On 30-04-2015 09:21, Michael Snoyman wrote:
On Thu, Apr 30, 2015 at 10:08 AM Jeremy
wrote: Mathieu Boespflug-4 wrote
We're not introducing dependencies on dynamically linked system libraries that makes tooling hard to distribute. We're not asking users to install anything new that isn't already a staple of most developer desktops
My sole concern with this is that git is often not present on build servers, which may be minimal cloud VMs. Here's what I get when I try to install git on mine:
# apt install git --no-install-recommends ... The following NEW packages will be installed: git git-man libcurl3-gnutls liberror-perl libexpat1 libgdbm3 perl perl-modules 0 upgraded, 8 newly installed, 0 to remove and 2 not upgraded. Need to get 10.4 MB of archives. After this operation, 57.2 MB of additional disk space will be used.

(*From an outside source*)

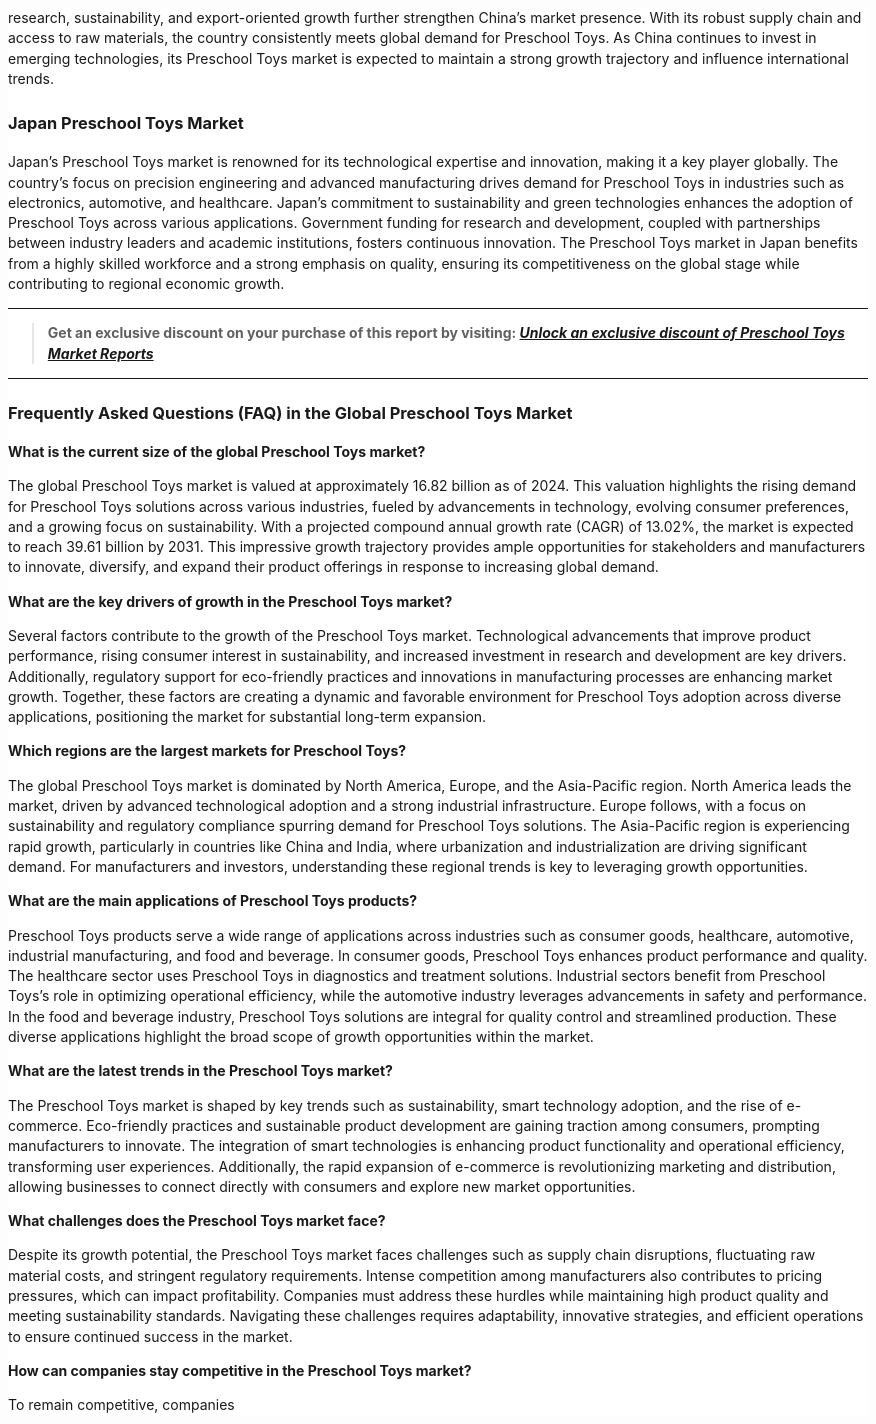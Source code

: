 research, sustainability, and export-oriented growth further strengthen China&rsquo;s market presence. With its robust supply chain and access to raw materials, the country consistently meets global demand for Preschool Toys. As China continues to invest in emerging technologies, its Preschool Toys market is expected to maintain a strong growth trajectory and influence international trends.</p><h3>Japan Preschool Toys Market</h3><p>Japan&rsquo;s Preschool Toys market is renowned for its technological expertise and innovation, making it a key player globally. The country&rsquo;s focus on precision engineering and advanced manufacturing drives demand for Preschool Toys in industries such as electronics, automotive, and healthcare. Japan&rsquo;s commitment to sustainability and green technologies enhances the adoption of Preschool Toys across various applications. Government funding for research and development, coupled with partnerships between industry leaders and academic institutions, fosters continuous innovation. The Preschool Toys market in Japan benefits from a highly skilled workforce and a strong emphasis on quality, ensuring its competitiveness on the global stage while contributing to regional economic growth.</p><hr /><blockquote><p><strong>Get an exclusive discount on your purchase of this report by visiting: <em><a href="://marketresearchpulse.com/ask-for-discount/61096?utm_source=Github&amp;utm_medium=027">Unlock an exclusive discount of Preschool Toys Market Reports</a></em>&nbsp;</strong></p></blockquote><hr /><h3>Frequently Asked Questions (FAQ) in the Global Preschool Toys Market</h3><p><strong>What is the current size of the global Preschool Toys market?</strong></p><p>The global Preschool Toys market is valued at approximately 16.82 billion as of 2024. This valuation highlights the rising demand for Preschool Toys solutions across various industries, fueled by advancements in technology, evolving consumer preferences, and a growing focus on sustainability. With a projected compound annual growth rate (CAGR) of 13.02%, the market is expected to reach 39.61 billion by 2031. This impressive growth trajectory provides ample opportunities for stakeholders and manufacturers to innovate, diversify, and expand their product offerings in response to increasing global demand.</p><p><strong>What are the key drivers of growth in the Preschool Toys market?</strong></p><p>Several factors contribute to the growth of the Preschool Toys market. Technological advancements that improve product performance, rising consumer interest in sustainability, and increased investment in research and development are key drivers. Additionally, regulatory support for eco-friendly practices and innovations in manufacturing processes are enhancing market growth. Together, these factors are creating a dynamic and favorable environment for Preschool Toys adoption across diverse applications, positioning the market for substantial long-term expansion.</p><p><strong>Which regions are the largest markets for Preschool Toys?</strong></p><p>The global Preschool Toys market is dominated by North America, Europe, and the Asia-Pacific region. North America leads the market, driven by advanced technological adoption and a strong industrial infrastructure. Europe follows, with a focus on sustainability and regulatory compliance spurring demand for Preschool Toys solutions. The Asia-Pacific region is experiencing rapid growth, particularly in countries like China and India, where urbanization and industrialization are driving significant demand. For manufacturers and investors, understanding these regional trends is key to leveraging growth opportunities.</p><p><strong>What are the main applications of Preschool Toys products?</strong></p><p>Preschool Toys products serve a wide range of applications across industries such as consumer goods, healthcare, automotive, industrial manufacturing, and food and beverage. In consumer goods, Preschool Toys enhances product performance and quality. The healthcare sector uses Preschool Toys in diagnostics and treatment solutions. Industrial sectors benefit from Preschool Toys&rsquo;s role in optimizing operational efficiency, while the automotive industry leverages advancements in safety and performance. In the food and beverage industry, Preschool Toys solutions are integral for quality control and streamlined production. These diverse applications highlight the broad scope of growth opportunities within the market.</p><p><strong>What are the latest trends in the Preschool Toys market?</strong></p><p>The Preschool Toys market is shaped by key trends such as sustainability, smart technology adoption, and the rise of e-commerce. Eco-friendly practices and sustainable product development are gaining traction among consumers, prompting manufacturers to innovate. The integration of smart technologies is enhancing product functionality and operational efficiency, transforming user experiences. Additionally, the rapid expansion of e-commerce is revolutionizing marketing and distribution, allowing businesses to connect directly with consumers and explore new market opportunities.</p><p><strong>What challenges does the Preschool Toys market face?</strong></p><p>Despite its growth potential, the Preschool Toys market faces challenges such as supply chain disruptions, fluctuating raw material costs, and stringent regulatory requirements. Intense competition among manufacturers also contributes to pricing pressures, which can impact profitability. Companies must address these hurdles while maintaining high product quality and meeting sustainability standards. Navigating these challenges requires adaptability, innovative strategies, and efficient operations to ensure continued success in the market.</p><p><strong>How can companies stay competitive in the Preschool Toys market?</strong></p><p>To remain competitive, companies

Not unbearable, but not insignificant either.
One possible workflow[1] would be to have a dedicated system that uses Git and GPG to pull the current versions of all packages and verify signatures. That system could then create a snapshot of that information that could simply be downloaded by a build server. In fact, there could even be a public server available providing that functionality, with the caveat that- like today- you'd need to trust that server to not be compromised.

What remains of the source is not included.